((
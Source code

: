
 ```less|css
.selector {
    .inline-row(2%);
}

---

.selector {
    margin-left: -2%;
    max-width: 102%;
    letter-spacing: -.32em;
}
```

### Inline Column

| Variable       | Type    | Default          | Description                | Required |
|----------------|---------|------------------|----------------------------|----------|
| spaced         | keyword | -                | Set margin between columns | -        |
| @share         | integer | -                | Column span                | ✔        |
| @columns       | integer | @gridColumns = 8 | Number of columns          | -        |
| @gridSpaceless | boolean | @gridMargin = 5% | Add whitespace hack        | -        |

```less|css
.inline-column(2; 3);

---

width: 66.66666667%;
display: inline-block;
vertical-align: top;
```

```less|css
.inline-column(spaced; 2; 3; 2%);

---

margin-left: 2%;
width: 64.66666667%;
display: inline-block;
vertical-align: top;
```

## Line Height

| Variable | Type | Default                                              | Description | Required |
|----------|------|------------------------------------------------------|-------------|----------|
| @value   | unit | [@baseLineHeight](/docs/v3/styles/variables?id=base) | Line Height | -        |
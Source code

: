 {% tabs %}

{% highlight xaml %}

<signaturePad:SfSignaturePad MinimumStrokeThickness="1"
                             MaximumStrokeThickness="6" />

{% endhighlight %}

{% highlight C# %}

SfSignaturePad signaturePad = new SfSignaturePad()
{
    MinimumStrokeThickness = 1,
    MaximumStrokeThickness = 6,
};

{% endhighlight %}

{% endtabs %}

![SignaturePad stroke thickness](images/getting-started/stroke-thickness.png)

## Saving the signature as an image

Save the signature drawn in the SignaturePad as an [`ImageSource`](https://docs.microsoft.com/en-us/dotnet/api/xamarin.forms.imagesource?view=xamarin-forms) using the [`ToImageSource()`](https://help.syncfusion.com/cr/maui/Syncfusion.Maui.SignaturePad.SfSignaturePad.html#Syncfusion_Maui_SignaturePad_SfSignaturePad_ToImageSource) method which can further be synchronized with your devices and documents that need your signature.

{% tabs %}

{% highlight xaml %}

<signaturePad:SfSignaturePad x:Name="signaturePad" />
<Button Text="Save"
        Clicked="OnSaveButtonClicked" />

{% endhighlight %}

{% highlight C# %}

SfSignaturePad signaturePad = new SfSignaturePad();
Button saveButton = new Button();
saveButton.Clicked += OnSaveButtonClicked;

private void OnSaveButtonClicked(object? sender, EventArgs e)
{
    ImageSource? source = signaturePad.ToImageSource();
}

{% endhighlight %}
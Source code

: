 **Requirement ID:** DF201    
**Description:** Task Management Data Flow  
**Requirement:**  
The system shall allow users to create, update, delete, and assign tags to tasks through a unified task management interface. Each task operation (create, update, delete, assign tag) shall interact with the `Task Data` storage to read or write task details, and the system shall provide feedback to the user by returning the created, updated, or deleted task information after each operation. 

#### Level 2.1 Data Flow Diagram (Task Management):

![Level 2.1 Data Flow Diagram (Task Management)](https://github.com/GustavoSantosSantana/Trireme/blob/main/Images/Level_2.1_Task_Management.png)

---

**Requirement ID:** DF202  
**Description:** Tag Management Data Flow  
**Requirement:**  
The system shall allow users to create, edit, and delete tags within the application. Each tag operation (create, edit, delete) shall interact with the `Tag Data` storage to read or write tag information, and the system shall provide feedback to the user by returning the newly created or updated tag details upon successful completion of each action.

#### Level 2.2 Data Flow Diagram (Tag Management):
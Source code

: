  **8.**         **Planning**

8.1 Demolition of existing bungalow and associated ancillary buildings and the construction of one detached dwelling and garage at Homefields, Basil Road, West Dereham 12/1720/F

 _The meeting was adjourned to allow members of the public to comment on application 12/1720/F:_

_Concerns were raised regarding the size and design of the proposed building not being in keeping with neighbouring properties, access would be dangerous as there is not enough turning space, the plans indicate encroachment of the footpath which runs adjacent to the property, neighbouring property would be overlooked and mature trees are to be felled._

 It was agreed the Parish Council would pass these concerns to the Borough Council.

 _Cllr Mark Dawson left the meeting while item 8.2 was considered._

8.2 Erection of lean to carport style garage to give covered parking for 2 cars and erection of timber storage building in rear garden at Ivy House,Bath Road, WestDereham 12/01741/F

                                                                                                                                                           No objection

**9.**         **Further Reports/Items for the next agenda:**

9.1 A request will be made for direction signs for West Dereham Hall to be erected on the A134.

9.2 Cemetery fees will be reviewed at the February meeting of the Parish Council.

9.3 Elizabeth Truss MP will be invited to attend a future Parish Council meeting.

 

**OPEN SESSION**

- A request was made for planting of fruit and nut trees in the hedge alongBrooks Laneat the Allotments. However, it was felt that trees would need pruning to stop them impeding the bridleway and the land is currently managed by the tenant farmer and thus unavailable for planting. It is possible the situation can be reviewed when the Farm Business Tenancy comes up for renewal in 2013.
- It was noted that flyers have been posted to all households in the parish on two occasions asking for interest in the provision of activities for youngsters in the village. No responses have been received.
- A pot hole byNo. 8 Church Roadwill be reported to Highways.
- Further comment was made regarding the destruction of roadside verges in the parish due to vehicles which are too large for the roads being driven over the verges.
))
Task instructions => Nothing may be left out: return each entry exactly as it reads.

Output for this task =>
Source code

:
 ```less|css
.selector {
    .inline-row(2%);
}

---

.selector {
    margin-left: -2%;
    max-width: 102%;
    letter-spacing: -.32em;
}
```

### Inline Column

| Variable       | Type    | Default          | Description                | Required |
|----------------|---------|------------------|----------------------------|----------|
| spaced         | keyword | -                | Set margin between columns | -        |
| @share         | integer | -                | Column span                | ✔        |
| @columns       | integer | @gridColumns = 8 | Number of columns          | -        |
| @gridSpaceless | boolean | @gridMargin = 5% | Add whitespace hack        | -        |

```less|css
.inline-column(2; 3);

---

width: 66.66666667%;
display: inline-block;
vertical-align: top;
```

```less|css
.inline-column(spaced; 2; 3; 2%);

---

margin-left: 2%;
width: 64.66666667%;
display: inline-block;
vertical-align: top;
```

## Line Height

| Variable | Type | Default                                              | Description | Required |
|----------|------|------------------------------------------------------|-------------|----------|
| @value   | unit | [@baseLineHeight](/docs/v3/styles/variables?id=base) | Line Height | -        |
Source code

: {% tabs %}

{% highlight xaml %}

<signaturePad:SfSignaturePad MinimumStrokeThickness="1"
                             MaximumStrokeThickness="6" />

{% endhighlight %}

{% highlight C# %}

SfSignaturePad signaturePad = new SfSignaturePad()
{
    MinimumStrokeThickness = 1,
    MaximumStrokeThickness = 6,
};

{% endhighlight %}

{% endtabs %}

![SignaturePad stroke thickness](images/getting-started/stroke-thickness.png)

## Saving the signature as an image

Save the signature drawn in the SignaturePad as an [`ImageSource`](https://docs.microsoft.com/en-us/dotnet/api/xamarin.forms.imagesource?view=xamarin-forms) using the [`ToImageSource()`](https://help.syncfusion.com/cr/maui/Syncfusion.Maui.SignaturePad.SfSignaturePad.html#Syncfusion_Maui_SignaturePad_SfSignaturePad_ToImageSource) method which can further be synchronized with your devices and documents that need your signature.

{% tabs %}

{% highlight xaml %}

<signaturePad:SfSignaturePad x:Name="signaturePad" />
<Button Text="Save"
        Clicked="OnSaveButtonClicked" />

{% endhighlight %}

{% highlight C# %}

SfSignaturePad signaturePad = new SfSignaturePad();
Button saveButton = new Button();
saveButton.Clicked += OnSaveButtonClicked;

private void OnSaveButtonClicked(object? sender, EventArgs e)
{
    ImageSource? source = signaturePad.ToImageSource();
}

{% endhighlight %}
Source code

: **Requirement ID:** DF201    
**Description:** Task Management Data Flow  
**Requirement:**  
The system shall allow users to create, update, delete, and assign tags to tasks through a unified task management interface. Each task operation (create, update, delete, assign tag) shall interact with the `Task Data` storage to read or write task details, and the system shall provide feedback to the user by returning the created, updated, or deleted task information after each operation. 

#### Level 2.1 Data Flow Diagram (Task Management):

![Level 2.1 Data Flow Diagram (Task Management)](https://github.com/GustavoSantosSantana/Trireme/blob/main/Images/Level_2.1_Task_Management.png)

---

**Requirement ID:** DF202  
**Description:** Tag Management Data Flow  
**Requirement:**  
The system shall allow users to create, edit, and delete tags within the application. Each tag operation (create, edit, delete) shall interact with the `Tag Data` storage to read or write tag information, and the system shall provide feedback to the user by returning the newly created or updated tag details upon successful completion of each action.

#### Level 2.2 Data Flow Diagram (Tag Management):
Source code

:  **8.**         **Planning**

8.1 Demolition of existing bungalow and associated ancillary buildings and the construction of one detached dwelling and garage at Homefields, Basil Road, West Dereham 12/1720/F

 _The meeting was adjourned to allow members of the public to comment on application 12/1720/F:_

_Concerns were raised regarding the size and design of the proposed building not being in keeping with neighbouring properties, access would be dangerous as there is not enough turning space, the plans indicate encroachment of the footpath which runs adjacent to the property, neighbouring property would be overlooked and mature trees are to be felled._

 It was agreed the Parish Council would pass these concerns to the Borough Council.

 _Cllr Mark Dawson left the meeting while item 8.2 was considered._

8.2 Erection of lean to carport style garage to give covered parking for 2 cars and erection of timber storage building in rear garden at Ivy House,Bath Road, WestDereham 12/01741/F

                                                                                                                                                           No objection

**9.**         **Further Reports/Items for the next agenda:**

9.1 A request will be made for direction signs for West Dereham Hall to be erected on the A134.

9.2 Cemetery fees will be reviewed at the February meeting of the Parish Council.

9.3 Elizabeth Truss MP will be invited to attend a future Parish Council meeting.

 

**OPEN SESSION**

- A request was made for planting of fruit and nut trees in the hedge alongBrooks Laneat the Allotments. However, it was felt that trees would need pruning to stop them impeding the bridleway and the land is currently managed by the tenant farmer and thus unavailable for planting. It is possible the situation can be reviewed when the Farm Business Tenancy comes up for renewal in 2013.
- It was noted that flyers have been posted to all households in the parish on two occasions asking for interest in the provision of activities for youngsters in the village. No responses have been received.
- A pot hole byNo. 8 Church Roadwill be reported to Highways.
- Further comment was made regarding the destruction of roadside verges in the parish due to vehicles which are too large for the roads being driven over the verges.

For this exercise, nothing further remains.